Regex search in multi-line text or a file path. Returns matching lines with line numbers (max 200 matches).

run_grep(pattern="amount_total", text="/tmp/schema_dump.json")
run_grep(pattern=r"error: \d+", text=log_output, case_insensitive=False)

Direct OpenAPI Search Tools

The agent also exposes the underlying search tools directly for quick lookups without sub-agent overhead:

elis_openapi_jq(jq_query)

Query the OpenAPI spec with jq. Returns JSON result.

elis_openapi_jq(jq_query='.paths | keys | map(select(contains("queue")))')
elis_openapi_jq(jq_query='.paths["/v1/queues/{id}"]')
elis_openapi_jq(jq_query='.components.schemas.Queue')
elis_openapi_grep(pattern, case_insensitive=True)

Free-text search across spec descriptions, summaries, operationIds, and field names. Supports regex.

elis_openapi_grep(pattern="pagination")
elis_openapi_grep(pattern="annotation_status")

Lookup Fields Skill

Load with load_skill(name="lookup-fields") when configuring or debugging lookup fields.

Key workflow:

  1. execute_python for matching config generation

  2. execute_python for evaluation on real annotations — do not write to schema until this passes

  3. patch_schema_with_subagent to apply it

  4. execute_python for dataset inspection and refinement, then regenerate the matching config if needed

When execute_python produces bulky structured data during these flows, save it with write_file(...) instead of returning the full payload inline.

Schema Patching Sub-Agent

Invoked via the patch_schema_with_subagent tool. Handles bulk schema modifications programmatically.

Workflow:

  1. Fetches schema tree structure (lightweight view)
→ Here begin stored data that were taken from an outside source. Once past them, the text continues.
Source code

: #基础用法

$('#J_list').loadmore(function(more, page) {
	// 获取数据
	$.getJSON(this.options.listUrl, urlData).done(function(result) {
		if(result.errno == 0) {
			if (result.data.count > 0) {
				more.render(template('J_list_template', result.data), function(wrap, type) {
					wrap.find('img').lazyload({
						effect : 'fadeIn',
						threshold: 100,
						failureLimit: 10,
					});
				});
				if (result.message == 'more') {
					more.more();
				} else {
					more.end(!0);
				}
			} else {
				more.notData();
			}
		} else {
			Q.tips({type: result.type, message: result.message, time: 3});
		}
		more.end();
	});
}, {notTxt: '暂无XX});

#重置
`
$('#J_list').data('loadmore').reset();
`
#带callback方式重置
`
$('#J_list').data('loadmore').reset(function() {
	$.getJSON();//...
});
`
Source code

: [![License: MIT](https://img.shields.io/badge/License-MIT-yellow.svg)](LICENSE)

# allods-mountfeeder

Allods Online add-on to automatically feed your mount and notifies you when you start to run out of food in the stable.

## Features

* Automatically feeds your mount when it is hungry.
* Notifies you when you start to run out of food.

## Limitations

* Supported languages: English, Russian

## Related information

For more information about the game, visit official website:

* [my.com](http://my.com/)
  2. Fetches full schema content

  3. Opus analyzes current vs requested fields

  4. Programmatically filters to keep required fields and adds new ones

  5. Single PUT to update schema

Usage:

patch_schema_with_subagent(
    schema_id="12345",
    changes='[{"action": "add", "id": "po_number", "parent_section": "basic_info_section", "type": "string", "label": "PO Number"}]'
)

Field specification:

Property

Required

Notes

id

Yes

Unique field identifier

label

Yes

Display name

parent_section

Yes

Section ID to add field to

type

Yes

string, number, date, enum

table_id

If table

Multivalue ID for table columns

multiline

No

true for multiline string fields

options

For enum

Array of enum options

Sub-Agent Architecture

All sub-agents share common patterns:

  • Model: Claude Opus 4.6 via AWS Bedrock

  • Iteration limit: 5-10 iterations depending on task complexity

  • Tool access: MCP tools via helper functions

  • Progress reporting: Real-time progress updates via callback system

  • Token tracking: Input/output token usage reported per iteration

Sub-agents are designed to be autonomous—they fetch required data, iterate on solutions, and return verified results without requiring user intervention during execution.